Monday, November 25, 2013

Burr Settles's "On “Geek” Versus “Nerd”"

Settles decided to investigate the difference between being a nerd and being a geek via a pointwise mutual association analysis (using archival data from Twitter). Specifically, he measured the association/closeness between various hashtag descriptors (see below) and the words nerd and geek. Settles provides a nice description of his data collection and analysis on his blog.

A good example of archival data use as well as PMA.

Monday, November 18, 2013

Joshua Katz's visualizations of American dialect data (edited 11/30)

I love American dialects. There might be a Starbuck's in every city, but our regions are still uniquely identifiable by the way we talk. Joshua Katz (graduate student in Statistics) at NCS created graphical representations of data from Cambridge that identified dialectical differences in how Americans speak.
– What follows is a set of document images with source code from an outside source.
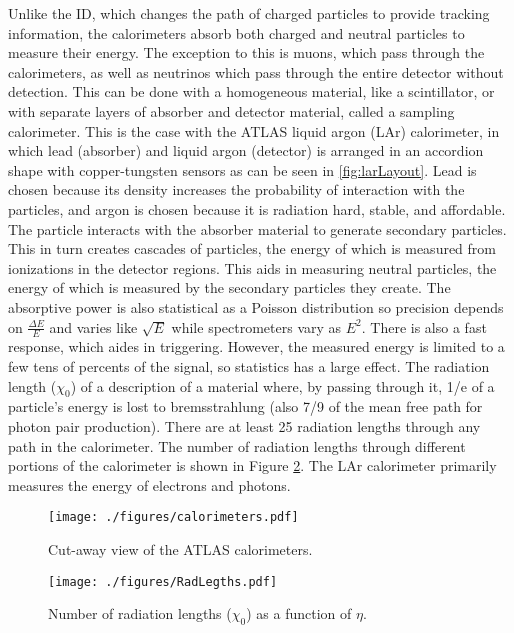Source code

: Unlike the ID, which changes the path of charged particles to provide tracking information, the calorimeters absorb both charged and neutral particles to measure their energy.  The exception to this is muons, which pass through the calorimeters, as well as neutrinos which pass through the entire detector without detection.  This can be done with a homogeneous material, like a scintillator, or with separate layers of absorber and detector material, called a sampling calorimeter.  This is the case with the ATLAS liquid argon (LAr) calorimeter, in which lead (absorber) and liquid argon (detector) is arranged in an accordion shape with copper-tungsten sensors as can be seen in \ref{fig:larLayout}.  Lead is chosen because its density increases the probability of interaction with the particles, and argon is chosen because it is radiation hard, stable, and affordable.  The particle interacts with the absorber material to generate secondary particles.  This in turn creates cascades of particles, the energy of which is measured from ionizations in the detector regions.  This aids in measuring neutral particles, the energy of which is measured by the secondary particles they create.  The absorptive power is also statistical as a Poisson distribution so precision depends on $\frac{\Delta E}{E}$ and varies like $\sqrt{E}$ while spectrometers vary as $E^{2}$.  There is also a fast response, which aides in triggering.  However, the measured energy is limited to a few tens of percents of the signal, so statistics has a large effect.  The radiation length ($\chi_{0}$) of a description of a material where, by passing through it, 1/e of a particle's energy is lost to bremsstrahlung (also 7/9 of the mean free path for photon pair production).  There are at least 25 radiation lengths through any path in the calorimeter.  The number of radiation lengths through different portions of the calorimeter is shown in Figure \ref{fig:radLengths}.  The LAr calorimeter primarily measures the energy of electrons and photons.\\

\begin{figure}[h!]
  \centering
	\texttt{[image: ./figures/calorimeters.pdf]}
\caption{\label{fig:calorimeters}{ Cut-away view of the ATLAS calorimeters\cite{DetectorPaper:2008}. }} %
\end{figure}

\begin{figure}[h!]
  \centering
	\texttt{[image: ./figures/RadLegths.pdf]}
\caption{\label{fig:radLengths}{ Number of radiation lengths ($\chi_{0}$) as a function of $\eta$. }} %
\end{figure}


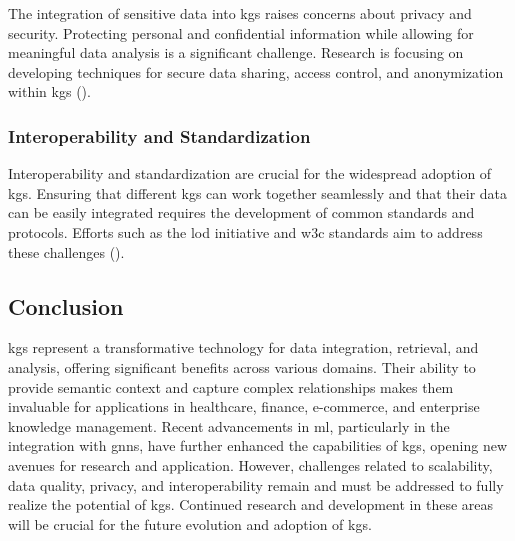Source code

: The integration of sensitive data into \glspl{kg} raises concerns about privacy and security. Protecting personal and confidential information while allowing for meaningful data analysis is a significant challenge. Research is focusing on developing techniques for secure data sharing, access control, and anonymization within \glspl{kg} (\cite{Bonatti2017}).

\subsubsection*{Interoperability and Standardization}

Interoperability and standardization are crucial for the widespread adoption of \glspl{kg}. Ensuring that different \glspl{kg} can work together seamlessly and that their data can be easily integrated requires the development of common standards and protocols. Efforts such as the \gls{lod} initiative and \gls{w3c} standards aim to address these challenges (\cite{Bizer2023}).

\subsection*{Conclusion}
\glspl{kg} represent a transformative technology for data integration, retrieval, and analysis, offering significant benefits across various domains. Their ability to provide semantic context and capture complex relationships makes them invaluable for applications in healthcare, finance, e-commerce, and enterprise knowledge management. Recent advancements in \gls{ml}, particularly in the integration with \glspl{gnn}, have further enhanced the capabilities of \glspl{kg}, opening new avenues for research and application. However, challenges related to scalability, data quality, privacy, and interoperability remain and must be addressed to fully realize the potential of \glspl{kg}. Continued research and development in these areas will be crucial for the future evolution and adoption of \glspl{kg}.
Here is a story about the maps and here are the maps themselves. AND: You can even take the Dialect Similarity Quiz that tells you (via map) what parts of the country tend to have language patterns like your own.

I think this demonstrates that 1) graphs are interesting ways of conveying information, 2) data being used to make predictions (of what portion of the U.S. you hail from), and 3) statisticians and social sciences gather interesting and varied data.

Edited to add: The Atlantic has a created a video that contains the audio of folks providing examples of their awesome accents whilst completing the original surve.

Monday, November 4, 2013

The Onion's "Son-Of-A-Bitch Mouse Solves Maze Researchers Spent Months Building"

Ha. This story is a good example of just how frustrating research can be, how well conceived research can go wrong, the ceiling effect, and why you should pre-test measures before going live.

"Above, researchers discuss plans for a new maze, since the prick of a mouse, right, destroyed their chances of making any new discoveries whatsoever about the nature of synaptical response."